Infinite trading loops are really important because they create continuous conditions that bring in new NFT traders. To enter the trading loop in the first place, we have to believe that the loop will continue to exist forever. At least until we want to sell it to the next sucker who believes that the loop will go on. For NFTs to be mainstream, this would need to work for everyone beyond crypto bros and NFT enthusiasts. The loop really does have to exist forever. It can’t be a Ponzi scheme. Successful NFT projects should look like stock markets with high trading volumes. But that isn’t happening.

One reason is that most NFT projects are on Ethereum. High gas fees means high transaction costs. NFTs are expensive and less trades happen. NFT projects need to have low trading costs to even have a shot at enabling trading loops. 

NFT projects and marketplaces love talking trading volume. About 500k ETH ($1.5 billion) worth of Bored Ape Yacht Club NFTs have been traded so far. It’s the hottest NFT project in the past year. Trade volume numbers are sexy, but they don’t measure trading loops.

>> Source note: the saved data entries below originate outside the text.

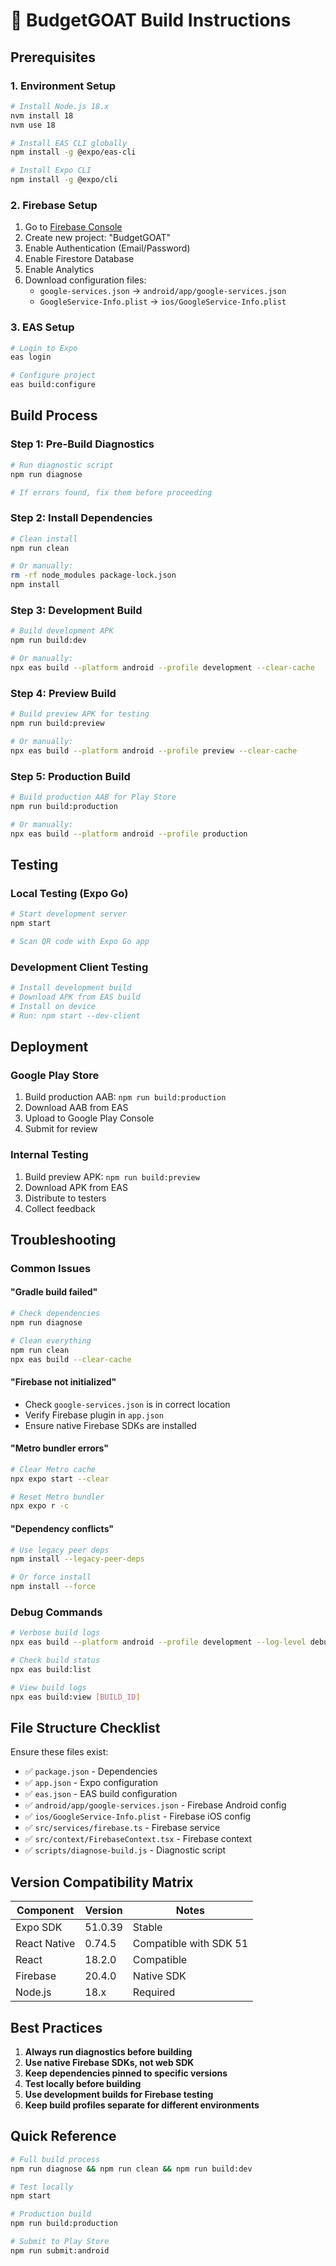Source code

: # 🚀 BudgetGOAT Build Instructions

## **Prerequisites**

### **1. Environment Setup**
```bash
# Install Node.js 18.x
nvm install 18
nvm use 18

# Install EAS CLI globally
npm install -g @expo/eas-cli

# Install Expo CLI
npm install -g @expo/cli
```

### **2. Firebase Setup**
1. Go to [Firebase Console](https://console.firebase.google.com/)
2. Create new project: "BudgetGOAT"
3. Enable Authentication (Email/Password)
4. Enable Firestore Database
5. Enable Analytics
6. Download configuration files:
   - `google-services.json` → `android/app/google-services.json`
   - `GoogleService-Info.plist` → `ios/GoogleService-Info.plist`

### **3. EAS Setup**
```bash
# Login to Expo
eas login

# Configure project
eas build:configure
```

## **Build Process**

### **Step 1: Pre-Build Diagnostics**
```bash
# Run diagnostic script
npm run diagnose

# If errors found, fix them before proceeding
```

### **Step 2: Install Dependencies**
```bash
# Clean install
npm run clean

# Or manually:
rm -rf node_modules package-lock.json
npm install
```

### **Step 3: Development Build**
```bash
# Build development APK
npm run build:dev

# Or manually:
npx eas build --platform android --profile development --clear-cache
```

### **Step 4: Preview Build**
```bash
# Build preview APK for testing
npm run build:preview

# Or manually:
npx eas build --platform android --profile preview --clear-cache
```

### **Step 5: Production Build**
```bash
# Build production AAB for Play Store
npm run build:production

# Or manually:
npx eas build --platform android --profile production
```

## **Testing**

### **Local Testing (Expo Go)**
```bash
# Start development server
npm start

# Scan QR code with Expo Go app
```

### **Development Client Testing**
```bash
# Install development build
# Download APK from EAS build
# Install on device
# Run: npm start --dev-client
```

## **Deployment**

### **Google Play Store**
1. Build production AAB: `npm run build:production`
2. Download AAB from EAS
3. Upload to Google Play Console
4. Submit for review

### **Internal Testing**
1. Build preview APK: `npm run build:preview`
2. Download APK from EAS
3. Distribute to testers
4. Collect feedback

## **Troubleshooting**

### **Common Issues**

#### **"Gradle build failed"**
```bash
# Check dependencies
npm run diagnose

# Clean everything
npm run clean
npx eas build --clear-cache
```

#### **"Firebase not initialized"**
- Check `google-services.json` is in correct location
- Verify Firebase plugin in `app.json`
- Ensure native Firebase SDKs are installed

#### **"Metro bundler errors"**
```bash
# Clear Metro cache
npx expo start --clear

# Reset Metro bundler
npx expo r -c
```

#### **"Dependency conflicts"**
```bash
# Use legacy peer deps
npm install --legacy-peer-deps

# Or force install
npm install --force
```

### **Debug Commands**
```bash
# Verbose build logs
npx eas build --platform android --profile development --log-level debug

# Check build status
npx eas build:list

# View build logs
npx eas build:view [BUILD_ID]
```

## **File Structure Checklist**

Ensure these files exist:
- ✅ `package.json` - Dependencies
- ✅ `app.json` - Expo configuration
- ✅ `eas.json` - EAS build configuration
- ✅ `android/app/google-services.json` - Firebase Android config
- ✅ `ios/GoogleService-Info.plist` - Firebase iOS config
- ✅ `src/services/firebase.ts` - Firebase service
- ✅ `src/context/FirebaseContext.tsx` - Firebase context
- ✅ `scripts/diagnose-build.js` - Diagnostic script

## **Version Compatibility Matrix**

| Component | Version | Notes |
|-----------|---------|-------|
| Expo SDK | 51.0.39 | Stable |
| React Native | 0.74.5 | Compatible with SDK 51 |
| React | 18.2.0 | Compatible |
| Firebase | 20.4.0 | Native SDK |
| Node.js | 18.x | Required |

## **Best Practices**

1. **Always run diagnostics before building**
2. **Use native Firebase SDKs, not web SDK**
3. **Keep dependencies pinned to specific versions**
4. **Test locally before building**
5. **Use development builds for Firebase testing**
6. **Keep build profiles separate for different environments**

## **Quick Reference**

```bash
# Full build process
npm run diagnose && npm run clean && npm run build:dev

# Test locally
npm start

# Production build
npm run build:production

# Submit to Play Store
npm run submit:android
```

The trading loop in Bored Ape Yacht Club (BAYC) is driven by belonging. The NFT is an entry ticket to the Club, and the club will do these awesome things. That’s vague because it is. The utility doesn’t matter, because the trading loop is broken.

Once you belong, you don’t want to un-belong. The only reason to un-belong is if the NFT stops being useful to you. It’s the most buzzy NFT project in the past year, and the number of trading loops the entire collection has gone through is less than 1, which means that 10,000 BAYC NFTs have been traded less than 10,000 times. In the last 120 days (November 2021 to March 2022), there have been 3,303 BAYC NFT trades. (Thanks to the team at cryptoscores for this data)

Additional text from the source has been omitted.